- **DATASET**

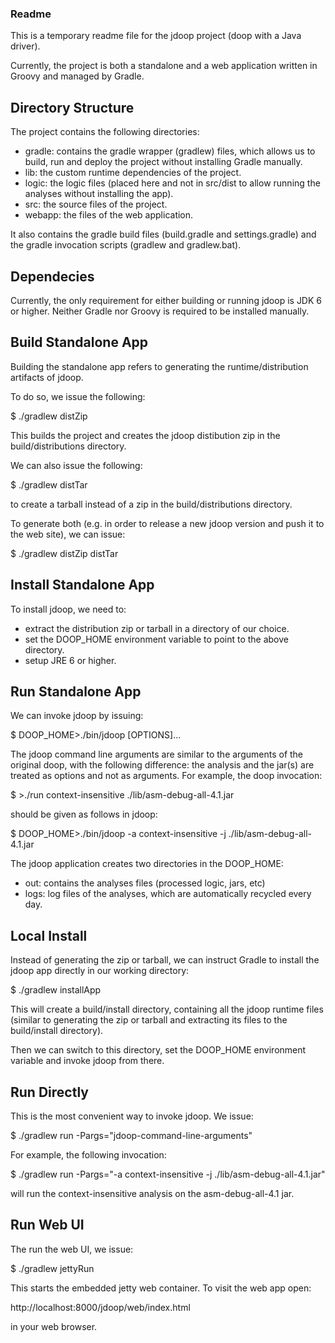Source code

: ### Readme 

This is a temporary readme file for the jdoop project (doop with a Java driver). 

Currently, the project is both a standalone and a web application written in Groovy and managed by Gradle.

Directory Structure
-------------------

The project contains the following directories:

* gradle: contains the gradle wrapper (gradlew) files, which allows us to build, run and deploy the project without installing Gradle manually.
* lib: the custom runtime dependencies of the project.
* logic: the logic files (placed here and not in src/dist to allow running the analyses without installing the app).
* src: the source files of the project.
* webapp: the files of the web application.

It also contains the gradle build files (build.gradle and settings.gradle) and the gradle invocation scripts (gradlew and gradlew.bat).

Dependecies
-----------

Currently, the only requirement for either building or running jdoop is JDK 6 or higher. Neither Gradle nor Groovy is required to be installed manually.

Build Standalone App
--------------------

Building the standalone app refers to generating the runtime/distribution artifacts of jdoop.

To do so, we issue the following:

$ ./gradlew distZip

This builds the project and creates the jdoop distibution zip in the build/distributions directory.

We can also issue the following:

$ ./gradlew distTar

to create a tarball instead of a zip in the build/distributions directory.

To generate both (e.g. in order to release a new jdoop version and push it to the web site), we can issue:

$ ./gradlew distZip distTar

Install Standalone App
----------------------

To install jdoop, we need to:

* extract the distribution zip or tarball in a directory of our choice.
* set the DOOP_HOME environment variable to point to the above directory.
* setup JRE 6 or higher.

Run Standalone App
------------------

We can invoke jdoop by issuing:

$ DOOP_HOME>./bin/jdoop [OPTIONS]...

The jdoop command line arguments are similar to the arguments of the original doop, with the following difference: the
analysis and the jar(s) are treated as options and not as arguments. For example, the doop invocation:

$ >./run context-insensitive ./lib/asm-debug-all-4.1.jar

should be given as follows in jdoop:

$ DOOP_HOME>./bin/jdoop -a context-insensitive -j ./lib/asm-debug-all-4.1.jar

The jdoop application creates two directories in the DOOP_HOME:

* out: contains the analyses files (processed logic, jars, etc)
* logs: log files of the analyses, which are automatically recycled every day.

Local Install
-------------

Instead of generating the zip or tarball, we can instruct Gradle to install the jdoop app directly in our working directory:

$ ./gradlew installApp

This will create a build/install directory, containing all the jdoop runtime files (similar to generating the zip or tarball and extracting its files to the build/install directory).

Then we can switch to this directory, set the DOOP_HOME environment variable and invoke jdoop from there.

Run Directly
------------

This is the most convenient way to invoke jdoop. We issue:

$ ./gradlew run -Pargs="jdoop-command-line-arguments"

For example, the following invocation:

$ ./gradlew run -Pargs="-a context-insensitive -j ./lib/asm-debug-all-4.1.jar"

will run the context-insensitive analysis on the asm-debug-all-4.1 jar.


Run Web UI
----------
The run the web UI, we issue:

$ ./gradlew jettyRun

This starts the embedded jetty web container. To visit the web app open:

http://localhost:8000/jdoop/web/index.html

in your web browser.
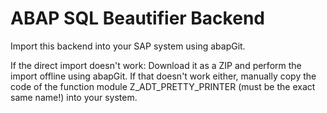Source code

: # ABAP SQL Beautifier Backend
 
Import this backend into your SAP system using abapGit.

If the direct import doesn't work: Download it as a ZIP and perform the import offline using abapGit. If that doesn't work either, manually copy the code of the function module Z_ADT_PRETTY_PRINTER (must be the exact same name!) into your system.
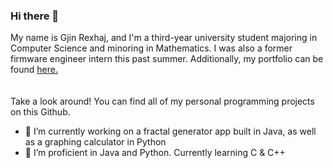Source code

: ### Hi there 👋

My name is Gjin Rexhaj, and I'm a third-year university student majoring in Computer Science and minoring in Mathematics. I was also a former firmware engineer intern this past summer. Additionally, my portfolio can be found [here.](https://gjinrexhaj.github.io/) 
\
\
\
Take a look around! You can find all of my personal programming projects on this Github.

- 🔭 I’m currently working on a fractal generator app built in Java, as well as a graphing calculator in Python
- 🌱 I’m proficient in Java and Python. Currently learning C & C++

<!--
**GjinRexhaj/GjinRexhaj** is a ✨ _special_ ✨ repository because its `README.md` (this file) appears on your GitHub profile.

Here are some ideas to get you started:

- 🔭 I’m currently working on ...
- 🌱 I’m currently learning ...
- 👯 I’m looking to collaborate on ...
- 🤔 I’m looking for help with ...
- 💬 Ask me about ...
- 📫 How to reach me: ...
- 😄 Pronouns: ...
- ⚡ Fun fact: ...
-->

- **PROBLEM TO WORK ON**
A complete answer gives every line of the data that includes "Python".

- **RESULT OF THIS TASK**
- 🔭 I’m currently working on a fractal generator app built in Java, as well as a graphing calculator in Python
- 🌱 I’m proficient in Java and Python. Currently learning C & C++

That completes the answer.